As regards capital equipment and goods, we tried to get these vital supplies from the British, either as a contractual right or as a business proposition or as an act of grace. We tried every trick in the bag. We tried argument; we tried blandishments; we tried everything that human ingenuity could devise. Deputy Allen talked about foundry coke. The Minister for Industry and Commerce told the House yesterday that they would have given us the foundry coke if they had it and that they did the next best thing: they offered to put us in possession of all the results of their scientific investigation into substitutes. These considerations applied to every other single matter that we asked for. If they had it, they would have given it to us and when they have it I believe they will give it to us. We could not ask them for things they have not got. We asked for steel and they had not got enough steel for themselves. It was the same with every other type of capital equipment. That was the situation we were up against.
I think it is only just and right to say on behalf of the British negotiators and the British Government generally that they approached our problems with goodwill, with a desire to meet us in so far as they could and to the extent to which their own conditions permitted them. There is no doubt that the British nation at the present time is in a very serious economic and financial position. There is no use in Deputy Allen saying, as he said here to-day, that he is not satisfied that the British are not deliberately trying to ruin our manufacturing industries by withholding essential supplies. That is the kind of thing that does damage to our people. We have to approach negotiations in international matters on the basis that we have grown up as a nation. We should not be suffering from an inferiority complex. We are as good as ever the British were and our negotiators who went over there to negotiate on behalf of the Irish people were as good a crowd, even though it included myself, as ever faced a British delegation across a conference table. That sort of thing and the suggestion of Deputy Lemass yesterday, that British Ministers were guilty of some dishonest conduct or some mean motives in their dealings with us, is the kind of thing that does us harm.
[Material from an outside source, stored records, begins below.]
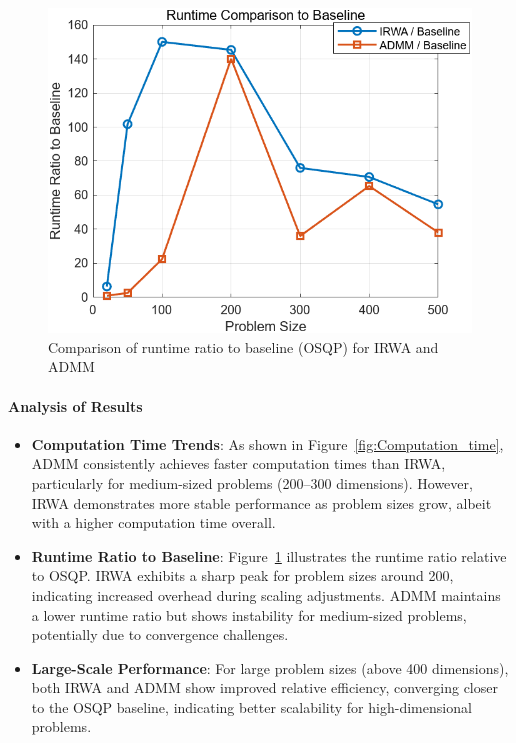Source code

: \documentclass{article}
\begin{document}
\begin{figure}[H]
    \centering
    \includegraphics[width=0.75\linewidth]{fig/Computation_time_baseline.png}
    \caption{Comparison of runtime ratio to baseline (OSQP) for IRWA and ADMM}
    \label{fig:Computation_time_baseline}
\end{figure}

\paragraph{Analysis of Results}

\begin{itemize}
    \item \textbf{Computation Time Trends}:
    As shown in Figure~\ref{fig:Computation_time}, ADMM consistently achieves faster computation times than IRWA, particularly for medium-sized problems (200–300 dimensions). However, IRWA demonstrates more stable performance as problem sizes grow, albeit with a higher computation time overall.

    \item \textbf{Runtime Ratio to Baseline}:
    Figure~\ref{fig:Computation_time_baseline} illustrates the runtime ratio relative to OSQP. IRWA exhibits a sharp peak for problem sizes around 200, indicating increased overhead during scaling adjustments. ADMM maintains a lower runtime ratio but shows instability for medium-sized problems, potentially due to convergence challenges.

    \item \textbf{Large-Scale Performance}:
    For large problem sizes (above 400 dimensions), both IRWA and ADMM show improved relative efficiency, converging closer to the OSQP baseline, indicating better scalability for high-dimensional problems.
\end{itemize}
\end{document}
I do think it is right for us to say here and to acknowledge that while we fought and fought hard over the conference table in connection with every item of this agreement—we fought it the same way as I would fight a case in court with a doughty opponent—they were trying to do their best for their clients; I was trying to do the best for mine.
Every agreement, whether it is made between individuals or between nations, ultimately represents a series of compromises. This agreement represents a series of compromises and we both got something out of it and, both getting something out of it, leaves no hard feelings behind on either side. The very fact that we have been able to negotiate an agreement which left us in a position of being friends with our neighbour opposite, and of not having given anything away, or having felt we were suffering from any inferiority complex, augurs well for this country's future. I believe that, as time goes on, because of the conditions that we created over there in negotiating this agreement and the atmosphere of goodwill that emerged in the course of the negotiations, we can go and our representatives, our Ministers or officials can go from time to time to Great Britain and, as supplies of essential commodities become available I believe they will give us at least our fair share and probably more than our fair share.
That, I think, answers the suggestion of those Deputies who said that we ought to have bargained our food supplies for essential and vital machinery. We tried it. They had not got this machinery or those supplies but I do believe that, in consequence of the atmosphere that we created, in consequence of this agreement, and in consequence of hard business considerations—because the British are hard business people—good business people; they know we are a good customer of theirs and know we have something to sell them that will pay them to keep us on their hands—from sheer business considerations and reasons, we will get from them, as and when they can give it to us, our fair share of our essential requirements.
We have, as the Minister for Industry and Commerce told you, eaten into Article 1 of the agreement and we have obtained, as a result of their investigation and examination of the list of goods that we wish to export to them, agreement upon that list—a good list. Deputy MacEntee a few moments ago came in here and sneered at it and selected a few little items such as seaweed meal. Again I think the sort of speech that Deputy MacEntee has made does not help either himself, his Party or his country.